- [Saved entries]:
------------------------

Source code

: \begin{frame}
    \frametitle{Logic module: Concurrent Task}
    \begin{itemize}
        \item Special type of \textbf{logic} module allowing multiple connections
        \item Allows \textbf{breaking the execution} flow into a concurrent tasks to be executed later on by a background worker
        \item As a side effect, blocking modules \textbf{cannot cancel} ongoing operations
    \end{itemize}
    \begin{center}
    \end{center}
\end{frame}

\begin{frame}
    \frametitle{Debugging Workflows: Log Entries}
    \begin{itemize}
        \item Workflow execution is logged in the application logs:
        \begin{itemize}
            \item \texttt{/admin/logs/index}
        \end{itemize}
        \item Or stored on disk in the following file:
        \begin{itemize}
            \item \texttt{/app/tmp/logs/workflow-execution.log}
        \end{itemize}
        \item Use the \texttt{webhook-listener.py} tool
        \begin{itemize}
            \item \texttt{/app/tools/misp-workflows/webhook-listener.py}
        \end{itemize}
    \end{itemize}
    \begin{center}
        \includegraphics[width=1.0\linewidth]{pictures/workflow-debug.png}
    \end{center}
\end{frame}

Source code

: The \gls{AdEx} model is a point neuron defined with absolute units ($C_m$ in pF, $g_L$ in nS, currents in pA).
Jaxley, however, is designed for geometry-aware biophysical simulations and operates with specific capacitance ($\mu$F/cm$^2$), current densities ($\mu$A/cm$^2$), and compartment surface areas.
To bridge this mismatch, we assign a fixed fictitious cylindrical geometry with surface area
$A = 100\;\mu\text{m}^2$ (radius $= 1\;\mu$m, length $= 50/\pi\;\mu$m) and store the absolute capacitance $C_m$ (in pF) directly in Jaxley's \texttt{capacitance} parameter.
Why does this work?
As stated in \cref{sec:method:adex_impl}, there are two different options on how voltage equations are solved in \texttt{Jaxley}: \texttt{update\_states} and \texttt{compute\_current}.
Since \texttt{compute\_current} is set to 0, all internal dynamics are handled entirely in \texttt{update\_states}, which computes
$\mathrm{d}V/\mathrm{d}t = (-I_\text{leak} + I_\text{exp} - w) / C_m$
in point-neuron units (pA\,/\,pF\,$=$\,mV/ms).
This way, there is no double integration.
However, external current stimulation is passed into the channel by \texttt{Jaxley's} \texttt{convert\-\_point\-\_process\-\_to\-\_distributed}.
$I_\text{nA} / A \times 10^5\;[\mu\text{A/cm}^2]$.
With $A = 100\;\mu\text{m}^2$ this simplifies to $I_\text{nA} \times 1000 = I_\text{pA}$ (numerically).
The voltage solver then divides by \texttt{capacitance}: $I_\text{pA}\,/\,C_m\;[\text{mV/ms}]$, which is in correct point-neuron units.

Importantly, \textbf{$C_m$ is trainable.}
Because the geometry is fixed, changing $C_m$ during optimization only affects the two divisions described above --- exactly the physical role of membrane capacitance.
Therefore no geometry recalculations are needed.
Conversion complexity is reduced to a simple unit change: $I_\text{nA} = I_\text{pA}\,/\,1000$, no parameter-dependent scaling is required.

------------------------

- [WHAT IS EXPECTED]:
Select all lines with the word "into" from the entries above.

- [ANSWER SECTION]:
        \item Allows \textbf{breaking the execution} flow into a concurrent tasks to be executed later on by a background worker
However, external current stimulation is passed into the channel by \texttt{Jaxley's} \texttt{convert\-\_point\-\_process\-\_to\-\_distributed}.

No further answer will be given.